What is a scam?
As with traditional scams, cyber-criminals offer bait (a fictitious inheritance or supposed lottery win) for which they ask for a small amount of money up front before the recipient gets the huge sum of money. Scams are based on trickery and social engineering, rather than on the IT skills of the criminals.
What does it involve?
Probably the most infamous scam of this type is the Nigerian letter scam along with its many variants. Criminals mass mail a message that aims to make the recipient believe that a large sum of money (several million dollars) is blocked in Nigeria, and needs to be transferred to a foreign bank account.
They offer to pay a commission to the recipient in exchange for help in getting the money out of the country and ask the potential victim to pay a small amount of money up front, on one pretext or another.

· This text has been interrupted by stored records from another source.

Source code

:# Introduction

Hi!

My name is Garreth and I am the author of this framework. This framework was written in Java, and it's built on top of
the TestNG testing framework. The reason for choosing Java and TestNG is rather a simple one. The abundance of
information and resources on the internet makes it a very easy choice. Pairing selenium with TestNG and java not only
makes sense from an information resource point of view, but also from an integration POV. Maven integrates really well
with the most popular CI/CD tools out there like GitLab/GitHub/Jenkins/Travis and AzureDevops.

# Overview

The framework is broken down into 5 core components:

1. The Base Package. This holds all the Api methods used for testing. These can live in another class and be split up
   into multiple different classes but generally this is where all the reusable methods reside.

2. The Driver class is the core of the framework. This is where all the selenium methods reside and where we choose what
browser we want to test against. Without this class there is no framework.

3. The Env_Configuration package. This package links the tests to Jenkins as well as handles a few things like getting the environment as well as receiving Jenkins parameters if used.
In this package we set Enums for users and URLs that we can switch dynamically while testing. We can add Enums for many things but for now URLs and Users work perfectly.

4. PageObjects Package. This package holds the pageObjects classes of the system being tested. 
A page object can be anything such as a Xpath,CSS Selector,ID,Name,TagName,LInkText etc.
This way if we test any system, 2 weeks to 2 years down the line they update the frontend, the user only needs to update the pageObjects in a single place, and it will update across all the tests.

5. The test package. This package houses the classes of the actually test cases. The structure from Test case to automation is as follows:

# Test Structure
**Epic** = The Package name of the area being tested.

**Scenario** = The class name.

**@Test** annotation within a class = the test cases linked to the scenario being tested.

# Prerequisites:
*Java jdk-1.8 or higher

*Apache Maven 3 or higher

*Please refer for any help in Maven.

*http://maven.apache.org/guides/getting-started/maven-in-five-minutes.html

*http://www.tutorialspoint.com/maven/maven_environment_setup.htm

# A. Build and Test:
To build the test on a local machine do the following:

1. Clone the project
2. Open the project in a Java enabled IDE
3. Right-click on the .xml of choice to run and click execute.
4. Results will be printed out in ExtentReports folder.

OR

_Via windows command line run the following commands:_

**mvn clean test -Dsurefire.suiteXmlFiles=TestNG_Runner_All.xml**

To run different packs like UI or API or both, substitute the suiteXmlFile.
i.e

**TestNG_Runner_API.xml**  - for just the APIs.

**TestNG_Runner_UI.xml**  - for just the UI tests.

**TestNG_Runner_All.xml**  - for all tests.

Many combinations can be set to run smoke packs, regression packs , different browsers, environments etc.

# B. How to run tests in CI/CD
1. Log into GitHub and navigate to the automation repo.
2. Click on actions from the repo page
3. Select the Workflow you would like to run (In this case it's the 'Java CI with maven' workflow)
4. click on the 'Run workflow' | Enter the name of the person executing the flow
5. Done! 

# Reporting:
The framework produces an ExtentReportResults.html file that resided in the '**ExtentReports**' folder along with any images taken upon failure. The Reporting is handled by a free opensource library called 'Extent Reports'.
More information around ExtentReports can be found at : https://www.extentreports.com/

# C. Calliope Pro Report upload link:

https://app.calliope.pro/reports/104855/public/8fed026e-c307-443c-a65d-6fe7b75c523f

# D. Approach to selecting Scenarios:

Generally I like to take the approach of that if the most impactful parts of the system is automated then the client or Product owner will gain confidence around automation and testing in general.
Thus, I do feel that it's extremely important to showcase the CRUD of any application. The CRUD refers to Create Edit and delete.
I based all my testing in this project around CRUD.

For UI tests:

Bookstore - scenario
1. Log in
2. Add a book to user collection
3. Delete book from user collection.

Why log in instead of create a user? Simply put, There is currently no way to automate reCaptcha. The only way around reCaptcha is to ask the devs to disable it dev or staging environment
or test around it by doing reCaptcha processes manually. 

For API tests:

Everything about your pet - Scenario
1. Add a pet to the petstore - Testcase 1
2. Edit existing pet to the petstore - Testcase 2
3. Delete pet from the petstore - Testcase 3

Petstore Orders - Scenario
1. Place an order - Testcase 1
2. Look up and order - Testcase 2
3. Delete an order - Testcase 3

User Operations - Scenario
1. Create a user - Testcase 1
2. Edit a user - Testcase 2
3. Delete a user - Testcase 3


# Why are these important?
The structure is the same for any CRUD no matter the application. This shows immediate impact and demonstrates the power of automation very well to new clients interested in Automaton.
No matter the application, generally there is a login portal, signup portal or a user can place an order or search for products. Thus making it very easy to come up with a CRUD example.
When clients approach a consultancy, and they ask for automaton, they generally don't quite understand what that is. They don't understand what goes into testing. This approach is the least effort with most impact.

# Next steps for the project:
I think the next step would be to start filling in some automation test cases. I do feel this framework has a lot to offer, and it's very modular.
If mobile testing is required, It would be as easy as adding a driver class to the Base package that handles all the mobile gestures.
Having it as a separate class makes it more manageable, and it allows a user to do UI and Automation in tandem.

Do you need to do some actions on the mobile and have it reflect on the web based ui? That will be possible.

This type of fraud sometimes uses good causes as a pretext for defrauding users, such as requests for donations after a disaster or fake NGOs.
Other types of scams
Online dating scams.
A study carried out by the National Fraud Intelligence Bureau (NFIB) estimated the cost of fraud on dating sites at 27 million pounds (€30 million) in the UK alone. The Bureau also acknowledged that this was a conservative estimate, as many people are embarrassed to report this type of crime. Users with fake profiles con genuine users into giving them money or even their bank details. Older people are more likely to fall victim to this type of fraud; 62% of victims are over 40, and 25% are between 50 and 59.
Tech support scam.
This uses social engineering techniques by gaining users' trust then instructing them to disable security measures on their computers. Cyber-criminals call their victims by phone, saying they work for a well-known company, such as Microsoft or the phone or electricity company. Claiming to be an engineer, the hacker tells the victim there has been a cyber-attack and that they need to take urgent measures to address the security breach. The victim is asked to visit a Web page and download a remote control tool that gives the engineer remote access to the computer to carry out 'repair work'.
As detection of phishing emails has improved, some criminals have changed their tactics, focusing on smartphones. Text messages are sent designed to trick users into sending confidential information, such as the PIN for their online bank account. In other cases, they are encouraged to go to a Web page and download a malware-infected application, as with phishing using emails or social networks.
How to identify them
Most of these messages have a common denominator: they claim to be urgent. They tell you, for example, that your bank account has been hacked and that you must immediately log on using the link they provide. Or that a routine security check has blocked your account, and you have to enter your password to gain access once again. You may even be asked to download a special application to improve your account security, always as soon as possible.
What is true is that banks don't send urgent notifications via SMS; they use more secure channels to contact you with important information. If you receive a text message from your bank, phone company, utility provider or similar, never click the links: use a trusted browser and start a session in your client area, or call customer support. Similarly, such companies will never send you a link to unfamiliar websites to download a new application. They may send you to the Official App Store or Google Play.